Consider the following thought experiment:
Hundred Cubicles
Imagine a world that consists of one hundred cubicles. In each cubicle there is one person. Ninety of the cubicles are painted blue on the outside and the other ten red. Each person is asked to guess whether she is in a blue or a red cubicle. (And everybody knows all this.) Suppose you find yourself in one of these cubicles. What color should you think it has? – Answer: Blue, with 90% probability.
Since 90% of all people are in blue cubicles, and as you don’t have any other relevant information, it seems you should set your credence of being in a blue cubicle to 90%. Most people I have talked to agree that this is the correct answer. Since the example does not depend on the exact numbers involved, we have the more general principle that in cases like this, your credence of having property P should be equal to the fraction of observers who have P. You reason as if you were a randomly selected sample from the set of observers. I call this the Self sampling assumption[2]:
(SSA) Every observer should reason as if she were a random sample drawn from the set of all observers.
While many accept that SSA is applicable to the Hundred Cubicles without further argument, let’s very briefly consider how one might seek to defend this if challenged.

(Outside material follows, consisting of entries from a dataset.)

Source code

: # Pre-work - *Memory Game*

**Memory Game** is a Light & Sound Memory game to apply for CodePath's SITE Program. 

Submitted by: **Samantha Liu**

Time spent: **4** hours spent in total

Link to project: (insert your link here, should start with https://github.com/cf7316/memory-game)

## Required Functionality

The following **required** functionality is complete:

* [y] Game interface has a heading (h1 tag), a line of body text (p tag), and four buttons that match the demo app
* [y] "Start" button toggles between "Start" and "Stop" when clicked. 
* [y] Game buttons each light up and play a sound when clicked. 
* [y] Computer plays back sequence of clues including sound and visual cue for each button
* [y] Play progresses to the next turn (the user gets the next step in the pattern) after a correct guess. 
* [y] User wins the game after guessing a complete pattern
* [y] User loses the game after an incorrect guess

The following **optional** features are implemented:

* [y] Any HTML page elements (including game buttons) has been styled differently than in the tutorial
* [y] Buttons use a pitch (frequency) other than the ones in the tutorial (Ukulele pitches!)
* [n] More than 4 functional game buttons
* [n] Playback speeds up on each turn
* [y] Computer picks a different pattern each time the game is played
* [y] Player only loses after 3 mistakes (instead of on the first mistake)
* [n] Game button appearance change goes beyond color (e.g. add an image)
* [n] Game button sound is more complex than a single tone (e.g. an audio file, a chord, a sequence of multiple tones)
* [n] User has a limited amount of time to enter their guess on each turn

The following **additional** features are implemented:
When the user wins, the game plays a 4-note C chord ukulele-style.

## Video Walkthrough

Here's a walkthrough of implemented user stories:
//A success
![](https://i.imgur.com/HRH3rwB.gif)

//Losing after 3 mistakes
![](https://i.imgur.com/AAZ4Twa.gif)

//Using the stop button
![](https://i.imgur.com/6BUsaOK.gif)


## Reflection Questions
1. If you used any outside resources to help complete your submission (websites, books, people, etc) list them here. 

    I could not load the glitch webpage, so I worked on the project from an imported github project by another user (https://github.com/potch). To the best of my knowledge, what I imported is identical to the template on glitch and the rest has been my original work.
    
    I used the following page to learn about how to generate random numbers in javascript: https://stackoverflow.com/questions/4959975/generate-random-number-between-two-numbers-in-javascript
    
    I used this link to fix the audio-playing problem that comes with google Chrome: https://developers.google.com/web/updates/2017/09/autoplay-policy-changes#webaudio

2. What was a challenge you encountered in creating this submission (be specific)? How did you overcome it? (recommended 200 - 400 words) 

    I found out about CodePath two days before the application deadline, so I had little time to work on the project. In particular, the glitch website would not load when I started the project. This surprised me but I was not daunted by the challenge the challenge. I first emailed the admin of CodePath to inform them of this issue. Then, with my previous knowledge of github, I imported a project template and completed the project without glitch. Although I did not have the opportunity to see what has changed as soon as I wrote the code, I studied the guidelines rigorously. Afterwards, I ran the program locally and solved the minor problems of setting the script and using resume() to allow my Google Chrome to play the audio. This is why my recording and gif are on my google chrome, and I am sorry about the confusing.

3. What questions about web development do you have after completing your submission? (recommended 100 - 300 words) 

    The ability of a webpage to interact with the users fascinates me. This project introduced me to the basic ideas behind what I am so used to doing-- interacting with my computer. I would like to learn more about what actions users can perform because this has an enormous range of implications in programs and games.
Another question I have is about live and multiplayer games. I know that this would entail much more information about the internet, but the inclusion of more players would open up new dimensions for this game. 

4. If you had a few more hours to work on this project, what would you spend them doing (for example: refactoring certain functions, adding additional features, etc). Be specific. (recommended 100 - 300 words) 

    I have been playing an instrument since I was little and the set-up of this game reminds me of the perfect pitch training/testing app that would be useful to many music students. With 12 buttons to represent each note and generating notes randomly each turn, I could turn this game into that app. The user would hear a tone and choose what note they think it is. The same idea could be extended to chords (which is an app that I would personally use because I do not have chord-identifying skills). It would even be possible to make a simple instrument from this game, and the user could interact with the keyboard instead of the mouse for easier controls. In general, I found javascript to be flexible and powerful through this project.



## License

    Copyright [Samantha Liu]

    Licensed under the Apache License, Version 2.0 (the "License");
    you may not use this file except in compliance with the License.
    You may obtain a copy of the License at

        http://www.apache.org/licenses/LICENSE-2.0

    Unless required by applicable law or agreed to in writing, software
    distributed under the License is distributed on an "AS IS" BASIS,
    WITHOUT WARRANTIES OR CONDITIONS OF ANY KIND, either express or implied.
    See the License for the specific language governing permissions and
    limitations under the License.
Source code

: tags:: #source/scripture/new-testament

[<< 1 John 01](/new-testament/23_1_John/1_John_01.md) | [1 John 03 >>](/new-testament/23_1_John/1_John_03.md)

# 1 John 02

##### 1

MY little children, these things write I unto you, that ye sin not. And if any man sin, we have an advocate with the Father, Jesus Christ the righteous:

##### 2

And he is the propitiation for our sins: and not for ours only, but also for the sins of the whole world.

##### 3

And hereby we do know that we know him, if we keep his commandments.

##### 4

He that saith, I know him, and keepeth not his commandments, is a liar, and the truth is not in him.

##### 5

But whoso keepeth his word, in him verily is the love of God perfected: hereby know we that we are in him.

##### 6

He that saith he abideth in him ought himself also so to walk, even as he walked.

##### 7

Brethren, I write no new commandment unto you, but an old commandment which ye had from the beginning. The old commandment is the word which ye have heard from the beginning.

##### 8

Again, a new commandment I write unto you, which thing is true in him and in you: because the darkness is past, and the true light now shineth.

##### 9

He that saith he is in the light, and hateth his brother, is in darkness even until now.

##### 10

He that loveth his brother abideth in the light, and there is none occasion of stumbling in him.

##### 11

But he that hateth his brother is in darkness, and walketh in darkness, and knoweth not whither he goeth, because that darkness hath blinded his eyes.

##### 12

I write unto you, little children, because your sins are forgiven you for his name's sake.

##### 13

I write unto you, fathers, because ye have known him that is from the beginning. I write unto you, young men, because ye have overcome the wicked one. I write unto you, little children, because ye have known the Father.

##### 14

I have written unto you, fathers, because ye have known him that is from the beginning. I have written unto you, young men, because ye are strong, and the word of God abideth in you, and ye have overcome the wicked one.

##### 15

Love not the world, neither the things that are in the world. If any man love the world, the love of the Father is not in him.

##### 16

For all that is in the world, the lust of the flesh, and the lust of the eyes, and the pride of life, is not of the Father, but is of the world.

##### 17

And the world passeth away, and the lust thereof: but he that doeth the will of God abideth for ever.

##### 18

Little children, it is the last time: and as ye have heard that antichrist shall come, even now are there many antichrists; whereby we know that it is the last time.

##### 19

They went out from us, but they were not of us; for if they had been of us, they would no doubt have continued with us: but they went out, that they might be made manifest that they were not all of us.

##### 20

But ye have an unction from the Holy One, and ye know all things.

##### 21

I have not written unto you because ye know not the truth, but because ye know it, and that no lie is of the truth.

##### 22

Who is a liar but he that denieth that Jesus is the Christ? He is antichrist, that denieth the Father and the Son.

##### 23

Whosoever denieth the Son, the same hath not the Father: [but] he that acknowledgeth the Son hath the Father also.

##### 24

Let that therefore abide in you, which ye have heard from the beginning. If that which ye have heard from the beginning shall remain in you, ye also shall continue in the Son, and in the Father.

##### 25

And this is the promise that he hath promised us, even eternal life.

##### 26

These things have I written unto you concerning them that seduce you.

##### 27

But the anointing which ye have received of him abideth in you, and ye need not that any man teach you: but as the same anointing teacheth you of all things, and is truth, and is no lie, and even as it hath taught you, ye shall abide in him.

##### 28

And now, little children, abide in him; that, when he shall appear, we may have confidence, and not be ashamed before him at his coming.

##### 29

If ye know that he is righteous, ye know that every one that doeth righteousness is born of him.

One argument one can advance is the following. Suppose everyone accepts SSA and everyone has to bet on whether they are in a blue or a red cubicle. Then 90% of all persons will win their bets and 10% will lose. Suppose, on the other hand, that SSA is rejected and people think that one is no more likely to be in a blue cubicle; so they bet by flipping a coin. Then, on average, 50% of the people will win and 50% will lose. It seems better to accept SSA.
This argument is incomplete as it stands. That one pattern A of betting leads more people to win their bets than another pattern B does not imply that it is rational for anybody to bet in accordance with A rather than B. In Hundred Cubicles, consider the betting pattern A which specifies that “If you are Harry Smith, bet you are in a red cubicle; if you are Helena Singh, bet that you are in a blue cubicle; …” – so that for each person in the experiment it gives the advice that will lead him or her to be right. Adopting rule A will lead to more people winning their bets (100%) than any other rule. In particular, it outperforms SSA which has a mere 90% success rate.
Intuitively, it is clear that rules like A are cheating. This can be seen if we put A in the context of its rival permutations A’, A’’, A’’’ etc., which map the participants to recommendations about betting red or blue in other ways than A. Most of these permutations will do rather badly, and on average they will give no better advice than flipping a coin, which we saw was inferior to accepting SSA. Only if the people in the cubicles could pick the right A-permutation would they benefit. In Hundred Cubicles they don’t have any information that allows them to do this. If they picked A and consequently benefited, it would be pure luck.
2.
In Hundred Cubicles, the number of observers in existence was known. Let’s now consider a variation where the total number of observers is different depending on which hypothesis under investigation is true.
God’s Coin Toss
Stage (a): God[3] first creates hundred cubicles. Each cubicle has a unique number painted on it on the outside (which can’t be seen from the inside); the numbers are the integers between 1 and 100. God creates one observer in cubicle #1. Then God tosses a fair coin. If the coin falls tails, He does nothing more. If the coin falls heads, He creates one observer in each of cubicle #2 - #100. Apart from this, the world is empty. It is now a time well after the coin has been tossed and any resulting observers have been created. Everyone knows all the above.
Stage (b): A little later, you have just stepped out of your cubicle and discovered that it is #1.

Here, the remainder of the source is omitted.